## RAW DATA
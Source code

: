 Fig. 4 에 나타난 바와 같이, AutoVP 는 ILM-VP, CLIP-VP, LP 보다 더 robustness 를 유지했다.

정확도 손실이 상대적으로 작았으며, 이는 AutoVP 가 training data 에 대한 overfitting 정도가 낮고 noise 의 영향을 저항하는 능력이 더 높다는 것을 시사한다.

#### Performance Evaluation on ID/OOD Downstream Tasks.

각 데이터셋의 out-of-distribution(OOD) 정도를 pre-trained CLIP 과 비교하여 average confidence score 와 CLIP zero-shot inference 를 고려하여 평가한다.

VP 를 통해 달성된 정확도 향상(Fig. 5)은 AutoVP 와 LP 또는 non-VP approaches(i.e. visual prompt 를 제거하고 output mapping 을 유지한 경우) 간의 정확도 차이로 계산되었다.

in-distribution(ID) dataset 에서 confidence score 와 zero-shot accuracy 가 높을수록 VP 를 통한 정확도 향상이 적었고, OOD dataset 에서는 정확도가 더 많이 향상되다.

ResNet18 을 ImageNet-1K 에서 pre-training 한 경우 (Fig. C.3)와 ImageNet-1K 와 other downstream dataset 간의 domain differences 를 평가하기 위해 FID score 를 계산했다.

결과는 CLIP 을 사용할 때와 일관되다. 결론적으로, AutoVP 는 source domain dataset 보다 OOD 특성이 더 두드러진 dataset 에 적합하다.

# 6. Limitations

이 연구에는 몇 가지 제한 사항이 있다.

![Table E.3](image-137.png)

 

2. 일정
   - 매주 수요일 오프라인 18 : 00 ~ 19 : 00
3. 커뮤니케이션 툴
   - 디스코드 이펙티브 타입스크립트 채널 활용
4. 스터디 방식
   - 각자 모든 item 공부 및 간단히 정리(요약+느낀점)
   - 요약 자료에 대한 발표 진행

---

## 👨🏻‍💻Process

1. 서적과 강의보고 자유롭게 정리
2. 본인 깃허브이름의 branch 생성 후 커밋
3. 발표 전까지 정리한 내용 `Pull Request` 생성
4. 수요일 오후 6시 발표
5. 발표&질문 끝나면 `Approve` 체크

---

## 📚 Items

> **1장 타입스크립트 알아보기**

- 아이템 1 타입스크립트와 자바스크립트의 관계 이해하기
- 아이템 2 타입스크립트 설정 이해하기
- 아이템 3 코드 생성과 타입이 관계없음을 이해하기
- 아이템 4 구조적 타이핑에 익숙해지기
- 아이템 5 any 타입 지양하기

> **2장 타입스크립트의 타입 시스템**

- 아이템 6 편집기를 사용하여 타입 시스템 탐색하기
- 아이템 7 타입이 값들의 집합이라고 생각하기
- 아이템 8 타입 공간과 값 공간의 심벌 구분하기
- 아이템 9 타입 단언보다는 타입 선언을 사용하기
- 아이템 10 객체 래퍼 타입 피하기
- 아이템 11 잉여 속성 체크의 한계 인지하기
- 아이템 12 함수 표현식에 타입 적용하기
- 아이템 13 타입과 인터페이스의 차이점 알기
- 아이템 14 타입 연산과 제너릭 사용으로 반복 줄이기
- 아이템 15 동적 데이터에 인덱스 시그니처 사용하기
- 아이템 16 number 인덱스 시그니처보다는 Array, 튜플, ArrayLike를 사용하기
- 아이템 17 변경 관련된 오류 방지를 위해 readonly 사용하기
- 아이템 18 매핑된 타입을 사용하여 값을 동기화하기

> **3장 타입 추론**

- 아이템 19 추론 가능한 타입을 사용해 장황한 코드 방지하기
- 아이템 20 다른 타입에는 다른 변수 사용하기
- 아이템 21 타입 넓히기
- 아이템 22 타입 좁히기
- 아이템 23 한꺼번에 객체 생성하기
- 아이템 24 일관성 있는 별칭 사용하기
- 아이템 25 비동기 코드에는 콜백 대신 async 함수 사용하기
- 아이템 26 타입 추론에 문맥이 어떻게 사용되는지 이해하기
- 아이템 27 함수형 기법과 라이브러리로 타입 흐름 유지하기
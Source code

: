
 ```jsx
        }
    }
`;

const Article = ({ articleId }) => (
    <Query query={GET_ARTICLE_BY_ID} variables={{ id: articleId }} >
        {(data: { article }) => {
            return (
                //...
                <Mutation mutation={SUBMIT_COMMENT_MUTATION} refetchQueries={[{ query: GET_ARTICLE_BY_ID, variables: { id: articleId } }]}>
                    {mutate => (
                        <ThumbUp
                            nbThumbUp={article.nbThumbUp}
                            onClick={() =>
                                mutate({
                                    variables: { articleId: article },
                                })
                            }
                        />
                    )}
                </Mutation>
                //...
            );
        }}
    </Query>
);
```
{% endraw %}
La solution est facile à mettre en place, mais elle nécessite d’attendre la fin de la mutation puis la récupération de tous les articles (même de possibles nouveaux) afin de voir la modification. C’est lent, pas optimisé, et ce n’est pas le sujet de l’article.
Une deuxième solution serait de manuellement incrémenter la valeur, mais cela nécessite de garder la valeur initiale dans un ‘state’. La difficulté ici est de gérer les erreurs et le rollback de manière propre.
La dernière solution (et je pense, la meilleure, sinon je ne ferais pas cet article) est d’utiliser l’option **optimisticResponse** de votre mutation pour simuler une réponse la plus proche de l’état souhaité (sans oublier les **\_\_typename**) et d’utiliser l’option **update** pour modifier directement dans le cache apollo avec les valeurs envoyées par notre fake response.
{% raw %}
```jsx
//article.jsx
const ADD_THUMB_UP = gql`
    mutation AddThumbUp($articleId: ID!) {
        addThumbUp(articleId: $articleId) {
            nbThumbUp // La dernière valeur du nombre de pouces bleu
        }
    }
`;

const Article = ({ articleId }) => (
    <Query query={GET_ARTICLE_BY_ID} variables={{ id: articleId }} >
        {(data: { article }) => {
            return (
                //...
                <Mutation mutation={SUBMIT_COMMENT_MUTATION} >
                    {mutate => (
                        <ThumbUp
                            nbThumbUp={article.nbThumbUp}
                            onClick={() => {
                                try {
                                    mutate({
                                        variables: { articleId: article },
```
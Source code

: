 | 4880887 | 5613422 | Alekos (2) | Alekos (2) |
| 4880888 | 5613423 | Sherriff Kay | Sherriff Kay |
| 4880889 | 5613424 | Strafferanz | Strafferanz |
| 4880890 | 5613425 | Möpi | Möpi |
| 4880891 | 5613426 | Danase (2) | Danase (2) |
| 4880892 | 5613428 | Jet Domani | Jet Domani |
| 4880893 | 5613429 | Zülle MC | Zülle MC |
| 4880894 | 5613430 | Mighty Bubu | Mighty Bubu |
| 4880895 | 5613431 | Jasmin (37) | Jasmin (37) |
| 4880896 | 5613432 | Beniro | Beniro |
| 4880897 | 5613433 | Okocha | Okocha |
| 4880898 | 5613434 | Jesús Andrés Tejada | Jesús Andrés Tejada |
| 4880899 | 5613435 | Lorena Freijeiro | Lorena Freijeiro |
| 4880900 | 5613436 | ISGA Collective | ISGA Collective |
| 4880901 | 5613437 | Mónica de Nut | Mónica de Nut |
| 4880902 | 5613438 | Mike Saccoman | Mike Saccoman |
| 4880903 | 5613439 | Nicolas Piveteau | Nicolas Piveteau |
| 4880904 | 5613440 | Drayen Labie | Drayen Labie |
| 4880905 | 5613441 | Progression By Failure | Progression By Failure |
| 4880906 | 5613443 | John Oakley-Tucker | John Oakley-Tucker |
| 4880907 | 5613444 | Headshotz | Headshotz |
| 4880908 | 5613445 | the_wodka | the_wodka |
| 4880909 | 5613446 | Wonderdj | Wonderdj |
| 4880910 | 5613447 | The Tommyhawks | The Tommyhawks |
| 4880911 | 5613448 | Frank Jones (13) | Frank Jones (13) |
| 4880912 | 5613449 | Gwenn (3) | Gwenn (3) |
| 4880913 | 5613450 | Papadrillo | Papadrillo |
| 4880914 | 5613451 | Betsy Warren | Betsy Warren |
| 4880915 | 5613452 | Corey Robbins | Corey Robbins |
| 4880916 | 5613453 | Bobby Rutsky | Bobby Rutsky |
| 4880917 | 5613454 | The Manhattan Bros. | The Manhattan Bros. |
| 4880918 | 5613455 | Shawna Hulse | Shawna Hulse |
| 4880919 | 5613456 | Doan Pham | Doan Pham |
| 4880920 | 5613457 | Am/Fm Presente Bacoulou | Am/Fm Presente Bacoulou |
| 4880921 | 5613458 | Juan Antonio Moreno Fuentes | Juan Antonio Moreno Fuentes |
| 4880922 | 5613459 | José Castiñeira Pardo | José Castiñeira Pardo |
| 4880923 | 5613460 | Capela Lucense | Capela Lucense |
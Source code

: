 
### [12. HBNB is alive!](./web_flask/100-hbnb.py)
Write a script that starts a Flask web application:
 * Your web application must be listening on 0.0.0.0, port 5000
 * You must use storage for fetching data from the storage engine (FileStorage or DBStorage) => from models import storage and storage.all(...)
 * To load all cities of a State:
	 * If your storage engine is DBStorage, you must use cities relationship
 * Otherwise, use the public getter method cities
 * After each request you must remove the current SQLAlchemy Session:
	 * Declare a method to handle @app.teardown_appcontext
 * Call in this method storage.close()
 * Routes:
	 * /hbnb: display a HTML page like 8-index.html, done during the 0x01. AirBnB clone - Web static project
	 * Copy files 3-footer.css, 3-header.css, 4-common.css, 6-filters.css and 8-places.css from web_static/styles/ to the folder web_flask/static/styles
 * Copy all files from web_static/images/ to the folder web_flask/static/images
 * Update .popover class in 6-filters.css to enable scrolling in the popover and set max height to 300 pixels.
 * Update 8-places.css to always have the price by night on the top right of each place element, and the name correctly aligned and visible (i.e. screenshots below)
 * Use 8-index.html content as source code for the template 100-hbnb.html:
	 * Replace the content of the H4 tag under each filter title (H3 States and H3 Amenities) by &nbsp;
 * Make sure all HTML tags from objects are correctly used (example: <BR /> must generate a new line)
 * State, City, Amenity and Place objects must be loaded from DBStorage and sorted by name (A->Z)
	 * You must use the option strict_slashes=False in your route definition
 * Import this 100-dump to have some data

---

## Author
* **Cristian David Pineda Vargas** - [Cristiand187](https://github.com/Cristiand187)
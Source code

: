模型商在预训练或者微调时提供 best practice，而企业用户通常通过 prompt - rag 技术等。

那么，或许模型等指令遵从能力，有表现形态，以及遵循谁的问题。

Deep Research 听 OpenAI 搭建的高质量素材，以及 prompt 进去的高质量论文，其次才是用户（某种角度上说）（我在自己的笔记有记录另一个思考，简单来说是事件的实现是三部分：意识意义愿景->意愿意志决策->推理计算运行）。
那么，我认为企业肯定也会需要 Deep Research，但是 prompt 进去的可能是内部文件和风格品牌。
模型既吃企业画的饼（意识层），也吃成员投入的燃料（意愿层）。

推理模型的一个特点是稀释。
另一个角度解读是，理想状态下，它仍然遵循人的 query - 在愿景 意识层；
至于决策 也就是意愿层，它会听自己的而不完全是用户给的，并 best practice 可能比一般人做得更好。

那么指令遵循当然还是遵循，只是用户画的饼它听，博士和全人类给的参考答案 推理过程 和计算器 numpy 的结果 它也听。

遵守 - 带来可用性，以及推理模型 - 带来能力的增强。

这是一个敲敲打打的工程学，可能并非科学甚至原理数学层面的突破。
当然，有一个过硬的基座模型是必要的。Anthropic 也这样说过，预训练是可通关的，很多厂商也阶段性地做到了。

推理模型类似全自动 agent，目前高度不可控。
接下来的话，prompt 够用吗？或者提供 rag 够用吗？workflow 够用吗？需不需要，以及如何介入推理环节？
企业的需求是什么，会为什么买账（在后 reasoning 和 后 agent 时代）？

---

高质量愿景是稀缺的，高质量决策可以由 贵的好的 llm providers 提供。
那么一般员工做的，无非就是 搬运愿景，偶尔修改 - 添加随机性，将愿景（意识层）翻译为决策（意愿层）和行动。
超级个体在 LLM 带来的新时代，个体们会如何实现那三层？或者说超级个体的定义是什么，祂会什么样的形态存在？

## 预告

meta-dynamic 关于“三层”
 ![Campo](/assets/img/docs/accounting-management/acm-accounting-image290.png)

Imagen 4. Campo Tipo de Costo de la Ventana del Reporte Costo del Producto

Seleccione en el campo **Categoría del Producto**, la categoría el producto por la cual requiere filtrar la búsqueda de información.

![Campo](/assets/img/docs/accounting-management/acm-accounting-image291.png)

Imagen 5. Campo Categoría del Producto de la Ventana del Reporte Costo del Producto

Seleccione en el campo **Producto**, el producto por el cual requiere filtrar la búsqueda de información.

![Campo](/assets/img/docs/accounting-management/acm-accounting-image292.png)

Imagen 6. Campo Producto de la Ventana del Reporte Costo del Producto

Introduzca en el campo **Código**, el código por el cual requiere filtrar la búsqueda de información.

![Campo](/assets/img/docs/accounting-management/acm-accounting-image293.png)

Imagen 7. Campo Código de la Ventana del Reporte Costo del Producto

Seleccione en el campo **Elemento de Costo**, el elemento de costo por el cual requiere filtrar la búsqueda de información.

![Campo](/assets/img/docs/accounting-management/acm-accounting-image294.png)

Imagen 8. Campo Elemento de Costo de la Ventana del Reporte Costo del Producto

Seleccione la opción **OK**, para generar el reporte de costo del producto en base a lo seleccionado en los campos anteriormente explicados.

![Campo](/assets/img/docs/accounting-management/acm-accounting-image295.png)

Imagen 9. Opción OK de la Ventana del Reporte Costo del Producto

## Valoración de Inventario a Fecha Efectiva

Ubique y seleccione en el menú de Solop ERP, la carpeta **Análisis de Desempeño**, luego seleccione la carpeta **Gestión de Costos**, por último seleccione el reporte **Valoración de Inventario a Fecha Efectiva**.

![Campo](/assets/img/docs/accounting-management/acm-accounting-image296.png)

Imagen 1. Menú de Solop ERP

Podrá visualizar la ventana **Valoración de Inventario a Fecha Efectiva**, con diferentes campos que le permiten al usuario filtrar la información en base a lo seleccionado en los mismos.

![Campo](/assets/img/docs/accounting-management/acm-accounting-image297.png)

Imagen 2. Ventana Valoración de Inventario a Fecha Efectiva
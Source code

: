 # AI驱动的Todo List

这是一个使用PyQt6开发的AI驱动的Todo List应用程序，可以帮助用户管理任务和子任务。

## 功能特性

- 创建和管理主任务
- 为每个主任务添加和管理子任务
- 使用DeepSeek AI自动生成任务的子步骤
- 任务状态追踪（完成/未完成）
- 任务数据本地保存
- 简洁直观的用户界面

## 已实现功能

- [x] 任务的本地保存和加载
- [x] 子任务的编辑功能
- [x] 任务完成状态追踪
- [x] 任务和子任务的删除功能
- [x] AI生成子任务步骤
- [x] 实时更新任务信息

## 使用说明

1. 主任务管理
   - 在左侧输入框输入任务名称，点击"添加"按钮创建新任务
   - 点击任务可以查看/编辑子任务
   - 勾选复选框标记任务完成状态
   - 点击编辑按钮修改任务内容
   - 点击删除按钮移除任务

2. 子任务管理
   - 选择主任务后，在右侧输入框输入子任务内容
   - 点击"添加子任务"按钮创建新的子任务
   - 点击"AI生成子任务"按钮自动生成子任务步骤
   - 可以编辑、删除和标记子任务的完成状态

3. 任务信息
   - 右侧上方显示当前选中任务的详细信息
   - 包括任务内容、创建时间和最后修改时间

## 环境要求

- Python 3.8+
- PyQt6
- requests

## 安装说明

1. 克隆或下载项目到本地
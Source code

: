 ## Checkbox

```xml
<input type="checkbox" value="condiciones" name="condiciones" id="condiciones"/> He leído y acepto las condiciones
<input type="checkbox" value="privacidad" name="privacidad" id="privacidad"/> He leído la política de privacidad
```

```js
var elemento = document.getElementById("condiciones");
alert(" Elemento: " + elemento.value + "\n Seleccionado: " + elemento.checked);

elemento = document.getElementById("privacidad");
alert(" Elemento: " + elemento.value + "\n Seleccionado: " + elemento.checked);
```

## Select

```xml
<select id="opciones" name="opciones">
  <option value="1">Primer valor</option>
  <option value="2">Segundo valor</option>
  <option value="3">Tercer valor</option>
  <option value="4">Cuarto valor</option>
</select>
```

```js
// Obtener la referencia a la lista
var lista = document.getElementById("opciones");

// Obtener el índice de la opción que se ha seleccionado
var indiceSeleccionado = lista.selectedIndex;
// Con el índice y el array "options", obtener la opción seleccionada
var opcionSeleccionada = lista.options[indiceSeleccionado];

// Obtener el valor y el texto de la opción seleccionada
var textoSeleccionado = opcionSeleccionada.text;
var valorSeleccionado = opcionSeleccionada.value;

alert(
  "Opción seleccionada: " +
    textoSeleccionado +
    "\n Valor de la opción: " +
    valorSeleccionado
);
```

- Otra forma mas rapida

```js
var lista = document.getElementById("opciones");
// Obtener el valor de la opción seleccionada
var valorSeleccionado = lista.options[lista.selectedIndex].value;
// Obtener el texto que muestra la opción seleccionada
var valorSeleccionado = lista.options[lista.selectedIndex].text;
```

## YOUR GOAL
Select and copy each line from the data that includes the word "confidence".

## ANSWER SPACE
각 데이터셋의 out-of-distribution(OOD) 정도를 pre-trained CLIP 과 비교하여 average confidence score 와 CLIP zero-shot inference 를 고려하여 평가한다.
in-distribution(ID) dataset 에서 confidence score 와 zero-shot accuracy 가 높을수록 VP 를 통한 정확도 향상이 적었고, OOD dataset 에서는 정확도가 더 많이 향상되다.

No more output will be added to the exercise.